[Stored entries]
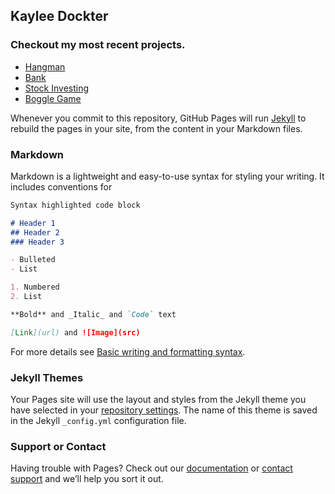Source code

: ## Kaylee Dockter
### Checkout my most recent projects.
- [Hangman](https://github.com/kayleedockter/kayleedockter.github.io/edit/main/Hangman.md) 
- [Bank](https://github.com/kayleedockter/kayleedockter.github.io/edit/main/Bank.md) 
- [Stock Investing](https://github.com/kayleedockter/kayleedockter.github.io/edit/main/Stocks.md) 
- [Boggle Game](https://github.com/kayleedockter/kayleedockter.github.io/edit/main/Boggle.md) 

Whenever you commit to this repository, GitHub Pages will run [Jekyll](https://jekyllrb.com/) to rebuild the pages in your site, from the content in your Markdown files.

### Markdown

Markdown is a lightweight and easy-to-use syntax for styling your writing. It includes conventions for

```markdown
Syntax highlighted code block

# Header 1
## Header 2
### Header 3

- Bulleted
- List

1. Numbered
2. List

**Bold** and _Italic_ and `Code` text

[Link](url) and ![Image](src)
```

For more details see [Basic writing and formatting syntax](https://docs.github.com/en/github/writing-on-github/getting-started-with-writing-and-formatting-on-github/basic-writing-and-formatting-syntax).

### Jekyll Themes

Your Pages site will use the layout and styles from the Jekyll theme you have selected in your [repository settings](https://github.com/kayleedockter/kayleedockter.github.io/settings/pages). The name of this theme is saved in the Jekyll `_config.yml` configuration file.

### Support or Contact

Having trouble with Pages? Check out our [documentation](https://docs.github.com/categories/github-pages-basics/) or [contact support](https://support.github.com/contact) and we’ll help you sort it out.
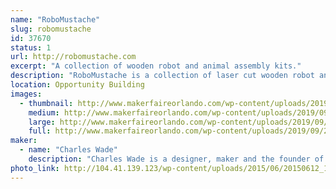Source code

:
 ```yaml
---
name: "RoboMustache"
slug: robomustache
id: 37670
status: 1
url: http://robomustache.com
excerpt: "A collection of wooden robot and animal assembly kits."
description: "RoboMustache is a collection of laser cut wooden robot and animal assembly kits, accessories and more."
location: Opportunity Building
images:
  - thumbnail: http://www.makerfaireorlando.com/wp-content/uploads/2019/09/20190513_173323-01.jpeg
    medium: http://www.makerfaireorlando.com/wp-content/uploads/2019/09/20190513_173323-01.jpeg
    large: http://www.makerfaireorlando.com/wp-content/uploads/2019/09/20190513_173323-01.jpeg
    full: http://www.makerfaireorlando.com/wp-content/uploads/2019/09/20190513_173323-01.jpeg
maker:
  - name: "Charles Wade"
    description: "Charles Wade is a designer, maker and the founder of RoboMustache. "
photo_link: http://104.41.139.123/wp-content/uploads/2015/06/20150612_112453-SQUARE-1024x1024.jpg
---
```

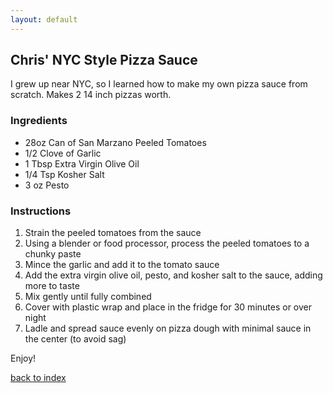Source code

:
 ```yaml
---
layout: default
---
```


<!---
This is a comment. Note the triple dash to start, but double to end
-->

## Chris' NYC Style Pizza Sauce
<!---
Put your name or github username somewhere
-->
I grew up near NYC, so I learned how to make my own pizza sauce from scratch. Makes 2 14 inch pizzas worth.

### Ingredients
- 28oz Can of San Marzano Peeled Tomatoes 
- 1/2 Clove of Garlic
- 1 Tbsp Extra Virgin Olive Oil
- 1/4 Tsp Kosher Salt
- 3 oz Pesto

### Instructions
1. Strain the peeled tomatoes from the sauce 
2. Using a blender or food processor, process the peeled tomatoes to a chunky paste
3. Mince the garlic and add it to the tomato sauce 
4. Add the extra virgin olive oil, pesto, and kosher salt to the sauce, adding more to taste
5. Mix gently until fully combined 
6. Cover with plastic wrap and place in the fridge for 30 minutes or over night 
7. Ladle and spread sauce evenly on pizza dough with minimal sauce in the center (to avoid sag)

Enjoy!

<!--
Keep this link to return to the index
-->
[back to index](../)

**Exercise prompt:** Every line above that includes the word "robot" should be listed.

**Task answer:**
excerpt: "A collection of wooden robot and animal assembly kits."
description: "RoboMustache is a collection of laser cut wooden robot and animal assembly kits, accessories and more."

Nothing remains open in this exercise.